Data for this exercise:
- Opening Delimiter -
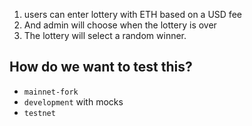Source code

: 
1. users can enter lottery with ETH based on a USD fee
2. And admin will choose when the lottery is over
3. The lottery will select a random winner.

## How do we want to test this?

- `mainnet-fork`
- `development` with mocks
- `testnet`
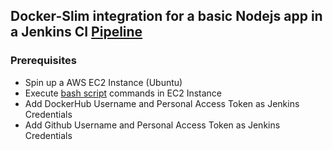 ## Docker-Slim integration for a basic Nodejs app in a Jenkins CI [Pipeline](./Jenkinsfile)

### Prerequisites
- Spin up a AWS EC2 Instance (Ubuntu)
- Execute [bash script](./script.sh) commands in EC2 Instance
- Add DockerHub Username and Personal Access Token as Jenkins Credentials
- Add Github Username and Personal Access Token as Jenkins Credentials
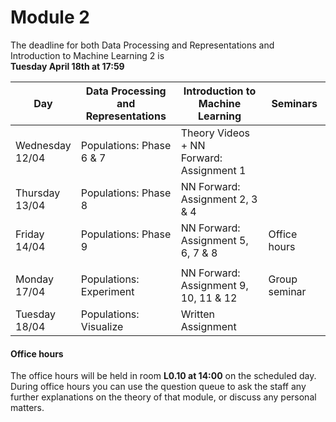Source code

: 
# Module 2

The deadline for both Data Processing and Representations and Introduction to Machine Learning 2 is<br>**Tuesday April 18th at 17:59**

| Day                | Data Processing<br>and Representations | Introduction to<br>Machine Learning | Seminars          |
| ------------------ | ---------------------------- | ----------------------------------- | --------------------------- |
| Wednesday<br>12/04 | Populations: Phase 6 & 7     | Theory Videos + NN<br>Forward: Assignment 1 |                     |
| Thursday<br>13/04  | Populations: Phase 8         | NN Forward:<br>Assignment 2, 3 & 4     |                          |
| Friday<br>14/04    | Populations: Phase 9         | NN Forward:<br>Assignment 5, 6, 7 & 8 | Office hours              |
|                    |                              |                                       |                           |
| Monday<br>17/04    | Populations: Experiment      | NN Forward:<br>Assignment 9, 10, 11 & 12 | Group seminar          |
| Tuesday<br>18/04   | Populations: Visualize       | Written Assignment                  |                             |



#### Office hours

The office hours will be held in room **L0.10 at 14:00** on the scheduled day. During office hours you can use the question queue to ask the staff any further explanations on the theory of that module, or discuss any personal matters.

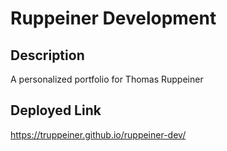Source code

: # Ruppeiner Development 

## Description

A personalized portfolio for Thomas Ruppeiner

## Deployed Link

https://truppeiner.github.io/ruppeiner-dev/
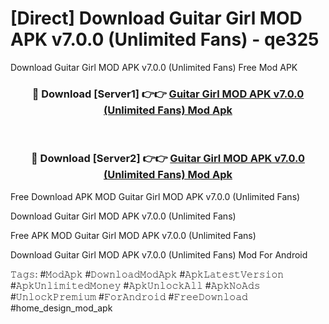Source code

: # [Direct] Download Guitar Girl MOD APK v7.0.0 (Unlimited Fans) - qe325
Download Guitar Girl MOD APK v7.0.0 (Unlimited Fans) Free Mod APK

<div align="center">
<h3>🔴 Download [Server1] 👉👉 <a href="https://apk-comot.site?title=Guitar_Girl_MOD_APK_v7.0.0_(Unlimited_Fans)">Guitar Girl MOD APK v7.0.0 (Unlimited Fans) Mod Apk</a></h3><br>

<h3>🔴 Download [Server2] 👉👉 <a href="https://apk-comot.site?title=Guitar_Girl_MOD_APK_v7.0.0_(Unlimited_Fans)">Guitar Girl MOD APK v7.0.0 (Unlimited Fans) Mod Apk</a></h3>
</div>


Free Download APK MOD Guitar Girl MOD APK v7.0.0 (Unlimited Fans)

Download Guitar Girl MOD APK v7.0.0 (Unlimited Fans) 

Free APK MOD Guitar Girl MOD APK v7.0.0 (Unlimited Fans) 

Download Guitar Girl MOD APK v7.0.0 (Unlimited Fans) Mod For Android

𝚃𝚊𝚐𝚜: #𝙼𝚘𝚍𝙰𝚙𝚔 #𝙳𝚘𝚠𝚗𝚕𝚘𝚊𝚍𝙼𝚘𝚍𝙰𝚙𝚔 #𝙰𝚙𝚔𝙻𝚊𝚝𝚎𝚜𝚝𝚅𝚎𝚛𝚜𝚒𝚘𝚗 #𝙰𝚙𝚔𝚄𝚗𝚕𝚒𝚖𝚒𝚝𝚎𝚍𝙼𝚘𝚗𝚎𝚢 #𝙰𝚙𝚔𝚄𝚗𝚕𝚘𝚌𝚔𝙰𝚕𝚕 #𝙰𝚙𝚔𝙽𝚘𝙰𝚍𝚜 #𝚄𝚗𝚕𝚘𝚌𝚔𝙿𝚛𝚎𝚖𝚒𝚞𝚖 #𝙵𝚘𝚛𝙰𝚗𝚍𝚛𝚘𝚒𝚍 #𝙵𝚛𝚎𝚎𝙳𝚘𝚠𝚗𝚕𝚘𝚊𝚍 #home_design_mod_apk
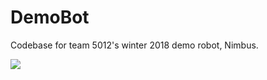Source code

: # DemoBot

Codebase for team 5012's winter 2018 demo robot, Nimbus. 

![](https://i.imgur.com/k1Spt5O.jpg)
- Closing Delimiter -
Exercise description:
Skipping any pictures, copy the line that holds "A personalized portfolio for Thomas Ruppeiner" and each line after it through the last line of the records, unchanged, and no other lines.

Response:
A personalized portfolio for Thomas Ruppeiner

## Deployed Link

https://truppeiner.github.io/ruppeiner-dev/
Source code

: # [Direct] Download Guitar Girl MOD APK v7.0.0 (Unlimited Fans) - qe325
Download Guitar Girl MOD APK v7.0.0 (Unlimited Fans) Free Mod APK

<div align="center">
<h3>🔴 Download [Server1] 👉👉 <a href="https://apk-comot.site?title=Guitar_Girl_MOD_APK_v7.0.0_(Unlimited_Fans)">Guitar Girl MOD APK v7.0.0 (Unlimited Fans) Mod Apk</a></h3><br>

<h3>🔴 Download [Server2] 👉👉 <a href="https://apk-comot.site?title=Guitar_Girl_MOD_APK_v7.0.0_(Unlimited_Fans)">Guitar Girl MOD APK v7.0.0 (Unlimited Fans) Mod Apk</a></h3>
</div>


Free Download APK MOD Guitar Girl MOD APK v7.0.0 (Unlimited Fans)

Download Guitar Girl MOD APK v7.0.0 (Unlimited Fans) 

Free APK MOD Guitar Girl MOD APK v7.0.0 (Unlimited Fans) 

Download Guitar Girl MOD APK v7.0.0 (Unlimited Fans) Mod For Android

𝚃𝚊𝚐𝚜: #𝙼𝚘𝚍𝙰𝚙𝚔 #𝙳𝚘𝚠𝚗𝚕𝚘𝚊𝚍𝙼𝚘𝚍𝙰𝚙𝚔 #𝙰𝚙𝚔𝙻𝚊𝚝𝚎𝚜𝚝𝚅𝚎𝚛𝚜𝚒𝚘𝚗 #𝙰𝚙𝚔𝚄𝚗𝚕𝚒𝚖𝚒𝚝𝚎𝚍𝙼𝚘𝚗𝚎𝚢 #𝙰𝚙𝚔𝚄𝚗𝚕𝚘𝚌𝚔𝙰𝚕𝚕 #𝙰𝚙𝚔𝙽𝚘𝙰𝚍𝚜 #𝚄𝚗𝚕𝚘𝚌𝚔𝙿𝚛𝚎𝚖𝚒𝚞𝚖 #𝙵𝚘𝚛𝙰𝚗𝚍𝚛𝚘𝚒𝚍 #𝙵𝚛𝚎𝚎𝙳𝚘𝚠𝚗𝚕𝚘𝚊𝚍 #home_design_mod_apk
Source code

: # DemoBot

Codebase for team 5012's winter 2018 demo robot, Nimbus. 

![](https://i.imgur.com/k1Spt5O.jpg)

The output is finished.